Unlike with Death To Flying Things, it hasn’t worked out so well. The M’s talked of tweaking Kotchman’s swing and how he could take advantage of Safeco Field, but 175 plate appearances into the experiment, and Kotchman’s been almost exactly the same guy he was last year (even if the results don’t show it). A quick comparison:
2009: 9% BB%, 11% K%, .114 ISO, 51% GB%, 7% HR/FB
2010: 9% BB%, 12% K%, .123 ISO, 53% GB%, 8% HR/FB
His atrocious batting average is driven by a .201 batting average on balls in play, well below the .283 mark he posted last year, and has taken a decent player and made him useless so far. That will change – he’s not nearly as bad as his overall batting line would indicate.
But, regression to last year’s number isn’t what the M’s were hoping for.

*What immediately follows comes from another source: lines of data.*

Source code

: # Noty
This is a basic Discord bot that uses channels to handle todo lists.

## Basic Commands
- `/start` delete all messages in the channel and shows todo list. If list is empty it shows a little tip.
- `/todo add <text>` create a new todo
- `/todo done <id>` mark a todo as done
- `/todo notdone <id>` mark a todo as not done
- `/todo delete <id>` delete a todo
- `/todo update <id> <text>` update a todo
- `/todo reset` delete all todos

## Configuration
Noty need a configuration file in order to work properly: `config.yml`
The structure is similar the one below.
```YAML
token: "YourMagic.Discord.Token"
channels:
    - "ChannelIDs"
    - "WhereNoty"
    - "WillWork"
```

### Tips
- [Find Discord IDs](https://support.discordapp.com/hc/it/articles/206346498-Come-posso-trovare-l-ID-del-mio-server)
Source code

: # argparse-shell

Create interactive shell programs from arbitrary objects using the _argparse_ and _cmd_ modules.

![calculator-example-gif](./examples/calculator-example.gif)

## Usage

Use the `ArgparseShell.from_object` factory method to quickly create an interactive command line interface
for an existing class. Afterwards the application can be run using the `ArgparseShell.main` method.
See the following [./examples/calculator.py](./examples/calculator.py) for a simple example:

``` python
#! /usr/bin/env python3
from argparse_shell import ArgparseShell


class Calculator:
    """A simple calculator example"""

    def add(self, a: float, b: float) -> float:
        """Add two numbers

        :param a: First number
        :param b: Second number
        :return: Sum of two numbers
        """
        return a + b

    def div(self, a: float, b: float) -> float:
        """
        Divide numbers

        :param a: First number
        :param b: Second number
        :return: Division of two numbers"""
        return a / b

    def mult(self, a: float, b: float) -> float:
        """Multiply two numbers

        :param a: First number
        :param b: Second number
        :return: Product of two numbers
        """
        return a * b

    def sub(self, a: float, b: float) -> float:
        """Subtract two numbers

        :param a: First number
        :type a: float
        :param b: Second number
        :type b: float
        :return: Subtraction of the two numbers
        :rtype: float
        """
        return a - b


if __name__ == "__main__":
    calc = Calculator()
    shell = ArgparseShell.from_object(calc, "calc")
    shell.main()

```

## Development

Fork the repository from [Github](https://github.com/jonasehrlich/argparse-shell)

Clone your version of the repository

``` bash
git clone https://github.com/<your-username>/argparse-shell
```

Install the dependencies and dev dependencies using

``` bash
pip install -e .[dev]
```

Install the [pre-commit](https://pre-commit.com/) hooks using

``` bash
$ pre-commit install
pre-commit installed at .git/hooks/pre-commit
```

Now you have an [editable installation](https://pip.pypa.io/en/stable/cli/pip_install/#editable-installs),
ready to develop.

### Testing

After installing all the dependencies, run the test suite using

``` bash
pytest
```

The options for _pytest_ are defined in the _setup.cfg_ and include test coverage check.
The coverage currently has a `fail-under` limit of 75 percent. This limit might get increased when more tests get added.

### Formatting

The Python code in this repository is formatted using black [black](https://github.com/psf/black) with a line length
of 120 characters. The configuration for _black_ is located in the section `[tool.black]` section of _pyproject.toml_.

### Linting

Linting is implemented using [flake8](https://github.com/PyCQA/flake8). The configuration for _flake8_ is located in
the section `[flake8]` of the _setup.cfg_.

He wasn’t supposed to be the same guy as last year. The M’s were betting on improvement, and so far, there hasn’t been any. He’s still pounding the ball into the ground, limiting his ability to hit for power. He doesn’t have an extra base hit since May 5th, despite playing first base almost every day. The defense is nice, but even with a solid glove, he was just a +1 win player in 430 plate appearances last year, and he ended up as a reserve on a contending team.

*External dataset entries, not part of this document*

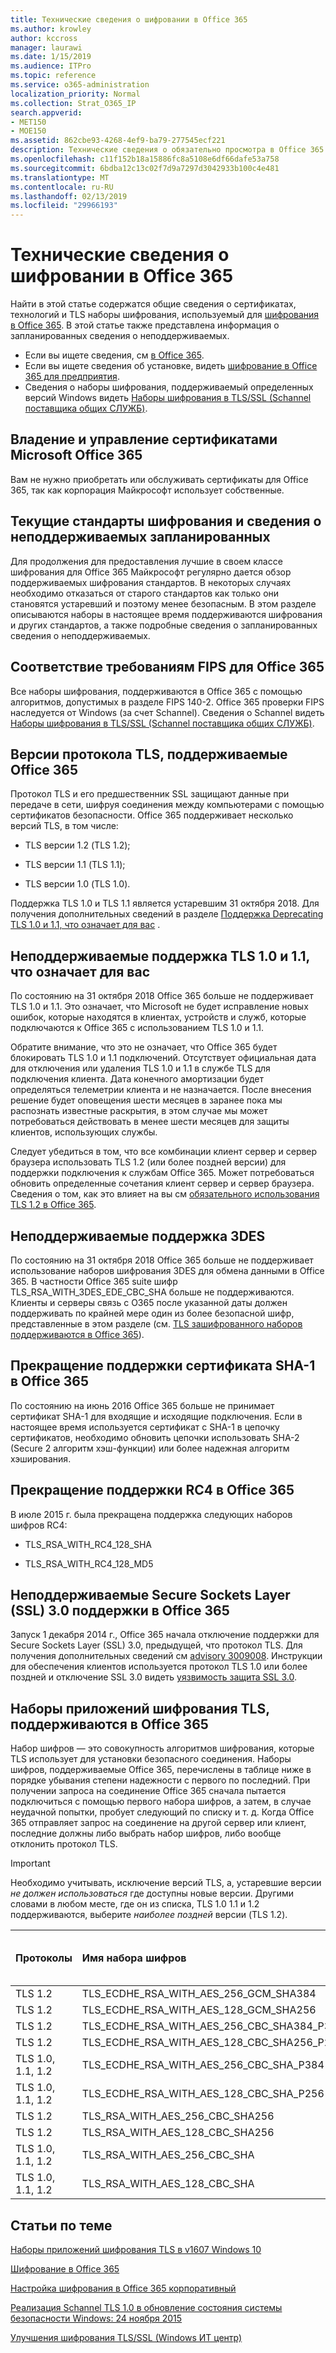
 ```yaml
---
title: Технические сведения о шифровании в Office 365
ms.author: krowley
author: kccross
manager: laurawi
ms.date: 1/15/2019
ms.audience: ITPro
ms.topic: reference
ms.service: o365-administration
localization_priority: Normal
ms.collection: Strat_O365_IP
search.appverid:
- MET150
- MOE150
ms.assetid: 862cbe93-4268-4ef9-ba79-277545ecf221
description: Технические сведения о обязательно просмотра в Office 365.
ms.openlocfilehash: c11f152b18a15886fc8a5108e6df66dafe53a758
ms.sourcegitcommit: 6bdba12c13c02f7d9a7297d3042933b100c4e481
ms.translationtype: MT
ms.contentlocale: ru-RU
ms.lasthandoff: 02/13/2019
ms.locfileid: "29966193"
---
```

# <a name="technical-reference-details-about-encryption-in-office-365"></a>Технические сведения о шифровании в Office 365

Найти в этой статье содержатся общие сведения о сертификатах, технологий и TLS наборы шифрования, используемый для [шифрования в Office 365](encryption.md). В этой статье также представлена информация о запланированных сведения о неподдерживаемых.
  
- Если вы ищете сведения, см [в Office 365](encryption.md).
- Если вы ищете сведения об установке, видеть [шифрование в Office 365 для предприятия](set-up-encryption.md).
- Сведения о наборы шифрования, поддерживаемый определенных версий Windows видеть [Наборы шифрования в TLS/SSL (Schannel поставщика общих СЛУЖБ)](https://docs.microsoft.com/windows/desktop/SecAuthN/cipher-suites-in-schannel).
    
## <a name="microsoft-office-365-certificate-ownership-and-management"></a>Владение и управление сертификатами Microsoft Office 365

Вам не нужно приобретать или обслуживать сертификаты для Office 365, так как корпорация Майкрософт использует собственные.
  
## <a name="current-encryption-standards-and-planned-deprecations"></a>Текущие стандарты шифрования и сведения о неподдерживаемых запланированных

Для продолжения для предоставления лучшие в своем классе шифрования для Office 365 Майкрософт регулярно дается обзор поддерживаемых шифрования стандартов. В некоторых случаях необходимо отказаться от старого стандартов как только они становятся устаревший и поэтому менее безопасным. В этом разделе описываются наборы в настоящее время поддерживаются шифрования и других стандартов, а также подробные сведения о запланированных сведения о неподдерживаемых. 

## <a name="fips-compliance-for-office-365"></a>Соответствие требованиям FIPS для Office 365
Все наборы шифрования, поддерживаются в Office 365 с помощью алгоритмов, допустимых в разделе FIPS 140-2. Office 365 проверки FIPS наследуется от Windows (за счет Schannel). Сведения о Schannel видеть [Наборы шифрования в TLS/SSL (Schannel поставщика общих СЛУЖБ)](https://docs.microsoft.com/windows/desktop/SecAuthN/cipher-suites-in-schannel).
  
## <a name="versions-of-tls-supported-by-office-365"></a>Версии протокола TLS, поддерживаемые Office 365

Протокол TLS и его предшественник SSL защищают данные при передаче в сети, шифруя соединения между компьютерами с помощью сертификатов безопасности. Office 365 поддерживает несколько версий TLS, в том числе:
  
- TLS версии 1.2 (TLS 1.2);
    
- TLS версии 1.1 (TLS 1.1);
    
- TLS версии 1.0 (TLS 1.0).
    
 Поддержка TLS 1.0 и TLS 1.1 является устаревшим 31 октября 2018. Для получения дополнительных сведений в разделе [Поддержка Deprecating TLS 1.0 и 1.1, что означает для вас](technical-reference-details-about-encryption.md#TLS11and12deprecation) . 
  
## <a name="deprecating-support-for-tls-10-and-11-and-what-this-means-for-you"></a>Неподдерживаемые поддержка TLS 1.0 и 1.1, что означает для вас
<a name="TLS11and12deprecation"> </a>

По состоянию на 31 октября 2018 Office 365 больше не поддерживает TLS 1.0 и 1.1. Это означает, что Microsoft не будет исправление новых ошибок, которые находятся в клиентах, устройств и служб, которые подключаются к Office 365 с использованием TLS 1.0 и 1.1.

Обратите внимание, что это не означает, что Office 365 будет блокировать TLS 1.0 и 1.1 подключений. Отсутствует официальная дата для отключения или удаления TLS 1.0 и 1.1 в службе TLS для подключения клиента. Дата конечного амортизации будет определяться телеметрии клиента и не назначается. После внесения решение будет оповещения шести месяцев в заранее пока мы распознать известные раскрытия, в этом случае мы может потребоваться действовать в менее шести месяцев для защиты клиентов, использующих службы.

Следует убедиться в том, что все комбинации клиент сервер и сервер браузера использовать TLS 1.2 (или более поздней версии) для поддержки подключения к службам Office 365. Может потребоваться обновить определенные сочетания клиент сервер и сервер браузера. Сведения о том, как это влияет на вы см [обязательного использования TLS 1.2 в Office 365](https://support.microsoft.com/en-us/help/4057306/preparing-for-tls-1-2-in-office-365).
  
## <a name="deprecating-support-for-3des"></a>Неподдерживаемые поддержка 3DES
<a name="TLS11and12deprecation"> </a>

По состоянию на 31 октября 2018 Office 365 больше не поддерживает использование наборов шифрования 3DES для обмена данными в Office 365. В частности Office 365 suite шифр TLS_RSA_WITH_3DES_EDE_CBC_SHA больше не поддерживаются. Клиенты и серверы связь с O365 после указанной даты должен поддерживать по крайней мере один из более безопасной шифр, представленные в этом разделе (см. [TLS зашифрованного наборов поддерживаются в Office 365](technical-reference-details-about-encryption.md#TLSCipherSuites)).
  
## <a name="deprecating-sha-1-certificate-support-in-office-365"></a>Прекращение поддержки сертификата SHA-1 в Office 365
<a name="TLS11and12deprecation"> </a>

По состоянию на июнь 2016 Office 365 больше не принимает сертификат SHA-1 для входящие и исходящие подключения. Если в настоящее время используется сертификат с SHA-1 в цепочку сертификатов, необходимо обновить цепочки использовать SHA-2 (Secure 2 алгоритм хэш-функции) или более надежная алгоритм хэширования.
  
## <a name="deprecating-rc4-support-in-office-365"></a>Прекращение поддержки RC4 в Office 365
<a name="TLS11and12deprecation"> </a>

В июле 2015 г. была прекращена поддержка следующих наборов шифров RC4:
  
- TLS_RSA_WITH_RC4_128_SHA
    
- TLS_RSA_WITH_RC4_128_MD5
    
## <a name="deprecating-secure-sockets-layer-ssl-30-support-in-office-365"></a>Неподдерживаемые Secure Sockets Layer (SSL) 3.0 поддержки в Office 365
<a name="TLS11and12deprecation"> </a>

Запуск 1 декабря 2014 г., Office 365 начала отключение поддержки для Secure Sockets Layer (SSL) 3.0, предыдущей, что протокол TLS. Для получения дополнительных сведений см [advisory 3009008](https://technet.microsoft.com/library/security/3009008.aspx). Инструкции для обеспечения клиентов используется протокол TLS 1.0 или более поздней и отключение SSL 3.0 видеть [уязвимость защита SSL 3.0](http://blogs.office.com/2014/10/29/protecting-ssl-3-0-vulnerability/).
  
## <a name="tls-cipher-suites-supported-by-office-365"></a>Наборы приложений шифрования TLS, поддерживаются в Office 365
<a name="TLSCipherSuites"> </a>

Набор шифров — это совокупность алгоритмов шифрования, которые TLS использует для установки безопасного соединения. Наборы шифров, поддерживаемые Office 365, перечислены в таблице ниже в порядке убывания степени надежности с первого по последний. При получении запроса на соединение Office 365 сначала пытается подключиться с помощью первого набора шифров, а затем, в случае неудачной попытки, пробует следующий по списку и т. д. Когда Office 365 отправляет запрос на соединение на другой сервер или клиент, последние должны либо выбрать набор шифров, либо вообще отклонить протокол TLS.

> [!IMPORTANT]
> Необходимо учитывать, исключение версий TLS, а, устаревшие версии *не должен использоваться* где доступны новые версии. Другими словами в любом месте, где он из списка, TLS 1.0 1.1 и 1.2 поддерживаются, выберите *наиболее поздней* версии (TLS 1.2).
  
|**Протоколы**|**Имя набора шифров**|**Алгоритм/надежность обмена ключами**|**Поддержка безопасной пересылки (PFS)**|**Алгоритм/надежность проверки подлинности**|**Шифр и его надежность**|
|:-----|:-----|:-----|:-----|:-----|:-----|
|TLS 1.2  <br/> |TLS_ECDHE_RSA_WITH_AES_256_GCM_SHA384  <br/> |ECDH/192  <br/> |Да  <br/> |RSA/112  <br/> |AES/256  <br/> |
|TLS 1.2  <br/> |TLS_ECDHE_RSA_WITH_AES_128_GCM_SHA256  <br/> |ECDH/128  <br/> |Да  <br/> |RSA/112  <br/> |AES/128  <br/> |
|TLS 1.2  <br/> |TLS_ECDHE_RSA_WITH_AES_256_CBC_SHA384_P384  <br/> |ECDH/192  <br/> |Да  <br/> |RSA/112  <br/> |AES/256  <br/> |
|TLS 1.2  <br/> |TLS_ECDHE_RSA_WITH_AES_128_CBC_SHA256_P256  <br/> |ECDH/128  <br/> |Да  <br/> |RSA/112  <br/> |AES/128  <br/> |
|TLS 1.0, 1.1, 1.2  <br/> |TLS_ECDHE_RSA_WITH_AES_256_CBC_SHA_P384  <br/> |ECDH/192  <br/> |Да  <br/> |RSA/112  <br/> |AES/256  <br/> |
|TLS 1.0, 1.1, 1.2  <br/> |TLS_ECDHE_RSA_WITH_AES_128_CBC_SHA_P256  <br/> |ECDH/128  <br/> |Да  <br/> |RSA/112  <br/> |AES/128  <br/> |
|TLS 1.2  <br/> |TLS_RSA_WITH_AES_256_CBC_SHA256  <br/> |RSA/112  <br/> |Нет  <br/> |RSA/112  <br/> |AES/256  <br/> |
|TLS 1.2  <br/> |TLS_RSA_WITH_AES_128_CBC_SHA256  <br/> |RSA/112  <br/> |Нет  <br/> |RSA/112  <br/> |AES/128  <br/> |
|TLS 1.0, 1.1, 1.2  <br/> |TLS_RSA_WITH_AES_256_CBC_SHA  <br/> |RSA/112  <br/> |Нет  <br/> |RSA/112  <br/> |AES/256  <br/> |
|TLS 1.0, 1.1, 1.2  <br/> |TLS_RSA_WITH_AES_128_CBC_SHA  <br/> |RSA/112  <br/> |Нет  <br/> |RSA/112  <br/> |AES/128  <br/> |
   
## <a name="related-topics"></a>Статьи по теме
[Наборы приложений шифрования TLS в v1607 Windows 10](https://docs.microsoft.com/windows/desktop/SecAuthN/tls-cipher-suites-in-windows-10-v1607)

[Шифрование в Office 365](encryption.md)
  
[Настройка шифрования в Office 365 корпоративный](set-up-encryption.md)
  
[Реализация Schannel TLS 1.0 в обновление состояния системы безопасности Windows: 24 ноября 2015](https://support.microsoft.com/kb/3117336)
  
[Улучшения шифрования TLS/SSL (Windows ИТ центр)](https://technet.microsoft.com/en-us/library/cc766285%28v=ws.10%29.aspx)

It’s June, and it’s getting close to the time where the M’s may have to admit that Kotchman isn’t going to be Gutierrez 2.0. They’ve given him a chance to get back to what he was in 2007, and he hasn’t done it. He’s been the exact same disappointing player of the last few years, only with worse luck. And that’s just not going to cut it, no matter what direction the team decides to go in.
If they want to try to contend, they probably need to upgrade at first base. If they want to rebuild, well, Kotchman’s not part of the future here. He’s arbitration eligible at the end of the year, and I don’t think anyone wants to pay him roughly $4 to $5 million to try again next year. He’s a non-tender guy, so barring a monster second half, his Mariner career probably ends with 2010. So, you’re not building for the future by running him out there either.
No matter which way they go, the direction probably shouldn’t include Casey Kotchman, starting first baseman. They either need to upgrade the position or give the playing time to someone who might actually be around in 2011.